All of that said, when unemployment does rise, it may rise rapidly, Henderson added.
“The Fed doesn't have a great track record on hiking just enough. In fact, in most periods, they’ve hiked too much and, once the unemployment rate starts moving up, it tends to spike up.”- Brian Henderson, chief investment officer at BOK Financial
The future face of the U.S. worker
Looking forward, experts predict that the American workforce will continue to grow more diverse and educated—but that some types of jobs may disappear while other fields grow. For example, as a result of deglobalization, more manufacturing will return to the U.S., as U.S.-based companies move production away from countries like China and to the U.S. and Mexico. Some legislation has been positive for American manufacturing as well. The CHIPS Act, for example, has increased the need for construction workers to build semiconductor plants in the U.S. and also for workers to work in those plants, Henderson noted.

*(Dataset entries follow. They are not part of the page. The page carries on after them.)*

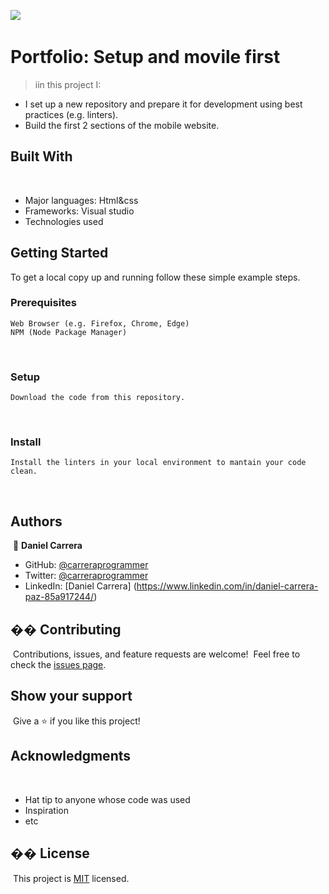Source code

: ![](https://img.shields.io/badge/Microverse-blueviolet)
​
# Portfolio: Setup and movile first
  
> iin this project I:
- I set up a new repository and prepare it for development using best practices (e.g. linters).
- Build the first 2 sections of the mobile website.
​
​
## Built With
​
- Major languages: Html&css
- Frameworks: Visual studio
- Technologies used
​
## Getting Started
 To get a local copy up and running follow these simple example steps.
​
### Prerequisites
    Web Browser (e.g. Firefox, Chrome, Edge)
    NPM (Node Package Manager)
​
### Setup
    Download the code from this repository.
​
### Install
    Install the linters in your local environment to mantain your code clean.
    
​
## Authors
​
👤 **Daniel Carrera**
​
- GitHub: [@carreraprogrammer](https://github.com/carreraprogrammer)
- Twitter: [@carreraprogrammer](https://twitter.com/carreraprog)
- LinkedIn: [Daniel Carrera] (https://www.linkedin.com/in/daniel-carrera-paz-85a917244/)
​
​
## �� Contributing
​
Contributions, issues, and feature requests are welcome!
​
Feel free to check the [issues page](../../issues/).
​
## Show your support
​
Give a ⭐️ if you like this project!
​
## Acknowledgments
​
- Hat tip to anyone whose code was used
- Inspiration
- etc
​
## �� License
​
This project is [MIT](./MIT.md) licensed.
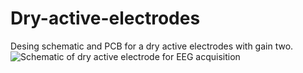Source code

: # Dry-active-electrodes
Desing schematic and PCB for a dry active electrodes with gain two.
<img src="/docs/Schematic.png" alt="Schematic of dry active electrode for EEG acquisition"/>
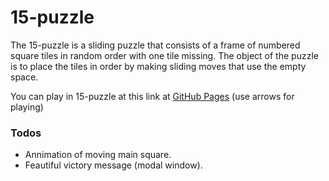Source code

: # 15-puzzle

The 15-puzzle is a sliding puzzle that consists of a frame of numbered square tiles in random order with one tile missing. The object of the puzzle is to place the tiles in order by making sliding moves that use the empty space.

You can play in 15-puzzle at this link at [GitHub Pages][github-pages] (use arrows for playing)

### Todos

<!-- *   Button "#shufle" can generate unsolvable position of squares. -->
*   Annimation of moving main square.
*   Feautiful victory message (modal window).

   [github-pages]: <(https://88maxwell.github.io/15-Puzzle/)>

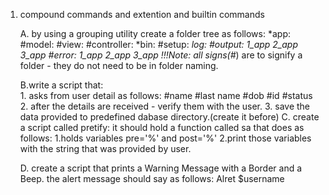 1. compound commands and extention and builtin commands


	A. by using a grouping utility create a folder tree as follows:
		*app:
			#model:
			#view:
			#controller:
		*bin:
			#setup:
		*log: 
			#output:
				1_app
				2_app
				3_app
			#error:
				1_app
				2_app
				3_app
	!!!Note: all signs(#*) are to signify a folder - they do not need to be in folder naming.

	B.write a script that:	
		1. asks from user detail as follows:
			#name
			#last name
			#dob
			#id
			#status
		2. after the details are received - verify them with the user.
		3. save the data provided to predefined dabase directory.(create it before)
	C. create a script called pretify:
		it should hold a function called sa that does as follows:
			1.holds variables pre='%' and post='%'
			2.print those variables with the string that was provided by user.
			
	D. create a script that  prints a Warning Message with a Border and a Beep.
			the alert message should say as follows:
				Alret $username
				
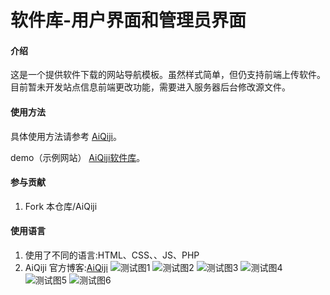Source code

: # 软件库-用户界面和管理员界面

#### 介绍

这是一个提供软件下载的网站导航模板。虽然样式简单，但仍支持前端上传软件。目前暂未开发站点信息前端更改功能，需要进入服务器后台修改源文件。

#### 使用方法

具体使用方法请参考 [AiQiji](https://aiqji.com/index.php/2024/05/11/软件库模板开源/)。

demo（示例网站） [AiQiji软件库](https://jqz.ink)。

#### 参与贡献

1.  Fork 本仓库/AiQiji


#### 使用语言

1.  使用了不同的语言:HTML、CSS、、JS、PHP
2.  AiQiji 官方博客:[AiQiji](https://aiqji.com)
![测试图1](https://raw.githubusercontent.com/JiQingzhe2004/Software-library/main/%E6%B5%8B%E8%AF%95%E5%9B%BE1.png)
![测试图2](https://raw.githubusercontent.com/JiQingzhe2004/Software-library/main/%E6%B5%8B%E8%AF%95%E5%9B%BE2.png)
![测试图3](https://raw.githubusercontent.com/JiQingzhe2004/Software-library/main/%E6%B5%8B%E8%AF%95%E5%9B%BE3.png)
![测试图4](https://raw.githubusercontent.com/JiQingzhe2004/Software-library/main/%E6%B5%8B%E8%AF%95%E5%9B%BE4.png)
![测试图5](https://raw.githubusercontent.com/JiQingzhe2004/Software-library/main/%E6%B5%8B%E8%AF%95%E5%9B%BE5.png)
![测试图6](https://raw.githubusercontent.com/JiQingzhe2004/Software-library/main/%E6%B5%8B%E8%AF%95%E5%9B%BE6.png)
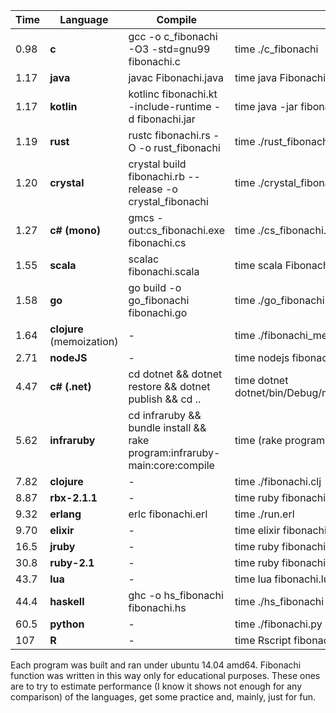 Time  | Language     | Compile                                      | Run |
|---|---|---|---|
0.98 | **c**        | gcc -o c_fibonachi -O3 -std=gnu99 fibonachi.c             | time ./c_fibonachi |
1.17 | **java**     | javac Fibonachi.java                                      | time java Fibonachi |
1.17 | **kotlin**     | kotlinc fibonachi.kt -include-runtime -d fibonachi.jar  | time java -jar fibonachi.jar |
1.19 | **rust**     | rustc fibonachi.rs -O -o rust_fibonachi                   | time ./rust_fibonachi |
1.20 | **crystal**  | crystal build fibonachi.rb --release -o crystal_fibonachi | time ./crystal_fibonachi |
1.27 | **c# (mono)** | gmcs -out:cs_fibonachi.exe fibonachi.cs                  | time ./cs_fibonachi.exe |
1.55 | **scala**    | scalac fibonachi.scala                                    | time scala Fibonachi |
1.58 | **go**       | go build -o go_fibonachi fibonachi.go                     | time ./go_fibonachi |
1.64 | **clojure** (memoization)  | -                                           | time ./fibonachi_memoized.clj |
2.71 | **nodeJS**   | -                                                         | time nodejs fibonachi.js |
4.47 | **c# (.net)** | cd dotnet && dotnet restore && dotnet publish && cd ..   | time dotnet dotnet/bin/Debug/netcoreapp1.0/publish/dotnet.dll
5.62  | **infraruby** | cd infraruby && bundle install && rake program:infraruby-main:core:compile | time (rake program:infraruby-main:core:execute) |
7.82 | **clojure**  | -                                                         | time ./fibonachi.clj |
8.87 | **rbx-2.1.1**| -                                                         | time ruby fibonachi.rb |
9.32 | **erlang**   | erlc fibonachi.erl                                        | time ./run.erl |
9.70 | **elixir**   | - | time elixir fibonachi.exs |
16.5 | **jruby**    | -                                                         | time ruby fibonachi.rb |
30.8 | **ruby-2.1** | -                                                         | time ruby fibonachi.rb |
43.7 | **lua**      | -                                                         | time lua fibonachi.lua |
44.4 | **haskell** | ghc -o hs_fibonachi fibonachi.hs                           | time ./hs_fibonachi |
60.5 | **python**   | -                                                         | time ./fibonachi.py |
107 | **R**        | -                                                         | time Rscript fibonachi.R 34

Each program was built and ran under ubuntu 14.04 amd64.
Fibonachi function was written in this way only for educational purposes.
These ones are to try to estimate performance (I know it shows not enough for any comparison) of the languages, get some practice and, mainly, just for fun.
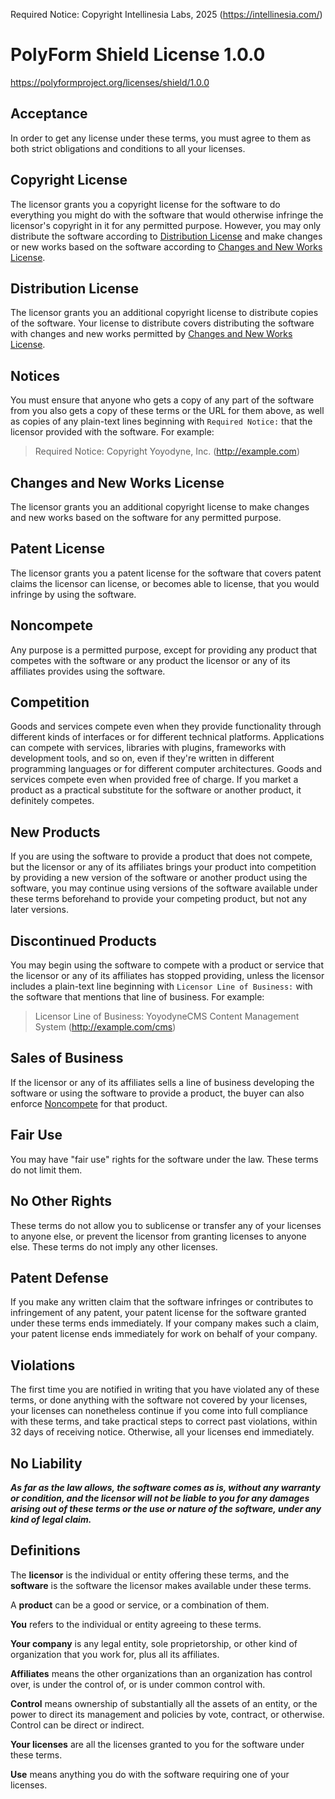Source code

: Required Notice: Copyright Intellinesia Labs, 2025 (https://intellinesia.com/)

# PolyForm Shield License 1.0.0

<https://polyformproject.org/licenses/shield/1.0.0>

## Acceptance

In order to get any license under these terms, you must agree
to them as both strict obligations and conditions to all
your licenses.

## Copyright License

The licensor grants you a copyright license for the
software to do everything you might do with the software
that would otherwise infringe the licensor's copyright
in it for any permitted purpose.  However, you may
only distribute the software according to [Distribution
License](#distribution-license) and make changes or new works
based on the software according to [Changes and New Works
License](#changes-and-new-works-license).

## Distribution License

The licensor grants you an additional copyright license
to distribute copies of the software.  Your license
to distribute covers distributing the software with
changes and new works permitted by [Changes and New Works
License](#changes-and-new-works-license).

## Notices

You must ensure that anyone who gets a copy of any part of
the software from you also gets a copy of these terms or the
URL for them above, as well as copies of any plain-text lines
beginning with `Required Notice:` that the licensor provided
with the software.  For example:

> Required Notice: Copyright Yoyodyne, Inc. (http://example.com)

## Changes and New Works License

The licensor grants you an additional copyright license to
make changes and new works based on the software for any
permitted purpose.

## Patent License

The licensor grants you a patent license for the software that
covers patent claims the licensor can license, or becomes able
to license, that you would infringe by using the software.

## Noncompete

Any purpose is a permitted purpose, except for providing any
product that competes with the software or any product the
licensor or any of its affiliates provides using the software.

## Competition

Goods and services compete even when they provide functionality
through different kinds of interfaces or for different technical
platforms.  Applications can compete with services, libraries
with plugins, frameworks with development tools, and so on,
even if they're written in different programming languages
or for different computer architectures.  Goods and services
compete even when provided free of charge.  If you market a
product as a practical substitute for the software or another
product, it definitely competes.

## New Products

If you are using the software to provide a product that does
not compete, but the licensor or any of its affiliates brings
your product into competition by providing a new version of
the software or another product using the software, you may
continue using versions of the software available under these
terms beforehand to provide your competing product, but not
any later versions.

## Discontinued Products

You may begin using the software to compete with a product
or service that the licensor or any of its affiliates has
stopped providing, unless the licensor includes a plain-text
line beginning with `Licensor Line of Business:` with the
software that mentions that line of business.  For example:

> Licensor Line of Business: YoyodyneCMS Content Management
System (http://example.com/cms)

## Sales of Business

If the licensor or any of its affiliates sells a line of
business developing the software or using the software
to provide a product, the buyer can also enforce
[Noncompete](#noncompete) for that product.

## Fair Use

You may have "fair use" rights for the software under the
law. These terms do not limit them.

## No Other Rights

These terms do not allow you to sublicense or transfer any of
your licenses to anyone else, or prevent the licensor from
granting licenses to anyone else.  These terms do not imply
any other licenses.

## Patent Defense

If you make any written claim that the software infringes or
contributes to infringement of any patent, your patent license
for the software granted under these terms ends immediately. If
your company makes such a claim, your patent license ends
immediately for work on behalf of your company.

## Violations

The first time you are notified in writing that you have
violated any of these terms, or done anything with the software
not covered by your licenses, your licenses can nonetheless
continue if you come into full compliance with these terms,
and take practical steps to correct past violations, within
32 days of receiving notice.  Otherwise, all your licenses
end immediately.

## No Liability

***As far as the law allows, the software comes as is, without
any warranty or condition, and the licensor will not be liable
to you for any damages arising out of these terms or the use
or nature of the software, under any kind of legal claim.***

## Definitions

The **licensor** is the individual or entity offering these
terms, and the **software** is the software the licensor makes
available under these terms.

A **product** can be a good or service, or a combination
of them.

**You** refers to the individual or entity agreeing to these
terms.

**Your company** is any legal entity, sole proprietorship,
or other kind of organization that you work for, plus all
its affiliates.

**Affiliates** means the other organizations than an
organization has control over, is under the control of, or is
under common control with.

**Control** means ownership of substantially all the assets of
an entity, or the power to direct its management and policies
by vote, contract, or otherwise.  Control can be direct or
indirect.

**Your licenses** are all the licenses granted to you for the
software under these terms.

**Use** means anything you do with the software requiring one
of your licenses.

However, at the same time, developments in robotics and automation may mean that some manufacturing jobs will be replaced by robots. An Oxford Economics report predicts that 20 million manufacturing jobs will be displaced by robotics by the year 2030, meaning that 8.5% of the global manufacturing workforce stands to be replaced.
In other fields, too, the types of jobs may change, with some jobs going away and others being added, but the overall increase in productivity that AI and other technology is expected to bring will benefit everyone, Henderson said.
“Companies will have to create new types of jobs that we don’t even know about right now—people who are specialists in the new technology,” he said.